7. Frantically I tore off her dress, bra and knickers. My heart was racing but I just managed to close the wardrobe door before she got home.

8. 'Hurt me!' she begged, leaning over the dining table expectantly. 'OK,' I replied, 'Your turkey's too dry and your sprouts are overcooked.'

9. She leant over the kitchen table. 'Smack that bottom,' she squealed, 'Smack it hard!' 'I am,' I said, 'But the ketchup just won't come out.'

10. She wanted to try phone sex so I pretended to be an IT support guy. It turned her on. Then it turned her off. Then it turned her on again.

11. They asked me to smear their naked bodies with the produce from my herb garden but I just couldn't do it. Too many women, not enough thyme.

12. I'm your slave,' she said breathlessly, 'Make me feel completely helpless and worthless.' So I locked her in the shed and went to the pub.

13. Her body trembled and shook.'I can't wait any longer, do it now!' she cried. 'OK,' I said and got the winter duvet from the airing cupboard.

14. 'Harder!' she cried, gripping the workbench even tighter, 'Harder!' 'Alright,' I said, 'What's the gross national product of Nicaragua?'

15. 'Hurt me!' she cried, pressing her body up against the shed wall. 'Alright,' I said. 'You're a terrible cook and I fancy your sister.'

16. 'Stick it right up there,' she said, 'I want to remember this!' I did, then I patted it firmly. You can't be too careful with Post-it notes.

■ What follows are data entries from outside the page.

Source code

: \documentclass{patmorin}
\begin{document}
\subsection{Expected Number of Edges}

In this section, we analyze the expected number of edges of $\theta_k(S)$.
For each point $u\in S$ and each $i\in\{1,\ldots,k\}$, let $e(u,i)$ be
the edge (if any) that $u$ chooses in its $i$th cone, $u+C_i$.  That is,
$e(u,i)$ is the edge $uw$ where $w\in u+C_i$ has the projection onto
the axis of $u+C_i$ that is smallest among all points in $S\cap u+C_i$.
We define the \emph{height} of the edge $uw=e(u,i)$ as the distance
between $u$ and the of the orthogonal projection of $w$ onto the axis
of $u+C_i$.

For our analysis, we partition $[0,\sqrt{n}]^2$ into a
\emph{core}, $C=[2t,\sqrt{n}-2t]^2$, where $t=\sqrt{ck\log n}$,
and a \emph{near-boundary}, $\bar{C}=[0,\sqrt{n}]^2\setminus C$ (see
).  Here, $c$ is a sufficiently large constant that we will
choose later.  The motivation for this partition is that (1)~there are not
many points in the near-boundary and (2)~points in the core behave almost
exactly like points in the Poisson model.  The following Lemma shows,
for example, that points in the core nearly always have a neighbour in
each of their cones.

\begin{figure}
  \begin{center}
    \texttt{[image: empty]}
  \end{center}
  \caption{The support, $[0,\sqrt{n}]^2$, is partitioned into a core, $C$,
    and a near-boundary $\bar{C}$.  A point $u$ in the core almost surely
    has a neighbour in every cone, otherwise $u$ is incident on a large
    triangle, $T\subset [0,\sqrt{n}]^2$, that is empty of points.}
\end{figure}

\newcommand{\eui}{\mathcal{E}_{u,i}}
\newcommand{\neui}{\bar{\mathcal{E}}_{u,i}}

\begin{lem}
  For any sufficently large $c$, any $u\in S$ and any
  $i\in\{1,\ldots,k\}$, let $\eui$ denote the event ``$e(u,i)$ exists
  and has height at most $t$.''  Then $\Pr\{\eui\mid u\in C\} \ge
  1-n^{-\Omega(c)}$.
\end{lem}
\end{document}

17. My tongue flicked in and out, in and out, faster and faster until she was completely helpless. No woman can resist a good lizard impression.

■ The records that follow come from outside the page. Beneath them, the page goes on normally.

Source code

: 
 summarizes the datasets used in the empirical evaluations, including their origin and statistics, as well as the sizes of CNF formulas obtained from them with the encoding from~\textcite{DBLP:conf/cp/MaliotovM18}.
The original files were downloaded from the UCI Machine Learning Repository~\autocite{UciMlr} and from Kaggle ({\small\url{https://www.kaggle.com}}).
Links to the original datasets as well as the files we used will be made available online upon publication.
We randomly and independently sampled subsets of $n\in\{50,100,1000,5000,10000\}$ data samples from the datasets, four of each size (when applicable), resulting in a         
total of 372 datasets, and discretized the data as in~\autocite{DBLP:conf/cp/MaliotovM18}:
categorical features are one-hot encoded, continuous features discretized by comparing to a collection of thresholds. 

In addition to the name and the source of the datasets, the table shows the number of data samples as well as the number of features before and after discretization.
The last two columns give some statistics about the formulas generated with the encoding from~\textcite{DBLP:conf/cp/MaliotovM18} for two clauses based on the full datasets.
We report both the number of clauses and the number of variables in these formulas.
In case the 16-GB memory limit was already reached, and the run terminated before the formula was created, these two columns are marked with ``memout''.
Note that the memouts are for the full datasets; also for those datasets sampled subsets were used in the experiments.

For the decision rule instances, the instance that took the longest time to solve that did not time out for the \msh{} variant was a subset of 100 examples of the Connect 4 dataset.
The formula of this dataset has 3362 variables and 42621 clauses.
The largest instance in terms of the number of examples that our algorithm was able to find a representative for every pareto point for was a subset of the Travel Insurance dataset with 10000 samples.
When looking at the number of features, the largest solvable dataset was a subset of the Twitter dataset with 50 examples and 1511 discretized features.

18. 'I'm a bad girl,' she whispered, 'Punish me in a way only a real man can!' 'Alright,' I said and left my wet towels on the bathroom floor.

19. 'I want it now against this wall!' she ordered, 'And keep it up as long as possible.' 'Don't worry,' I said, 'I know how to put up a shelf.'

20. As we sat in the dark restaurant, she stroked my thigh and said 'I want to see your hardness.' 'Alright,' I replied, and punched the waiter.


----------



## Hoggy (May 8, 2002)

Hoggy.


----------



## Idun (Nov 4, 2012)

must read the book!


----------



## YELLOW_TT (Feb 25, 2004)

:lol: :lol:


----------



## Shug750S (Feb 6, 2012)

:lol:


----------



## SalsredTT (Jan 8, 2011)

Already 1000 times better than the original!


----------



## jamman (May 6, 2002)

Very very funny laughed out loud many times


----------



## ZephyR2 (Feb 20, 2013)

:lol: :lol: :lol: 
Loved No.8 :lol: 
Saving the 2nd half for later.


----------



## j8keith (Jun 26, 2009)

:lol: :lol: :lol: Agreed much better than the book. :lol: :lol: :lol:


----------



## alexi7 (Aug 30, 2011)

So funny, the wife wants to know what I'm looking at.


----------



## fiftyish (Oct 6, 2010)




----------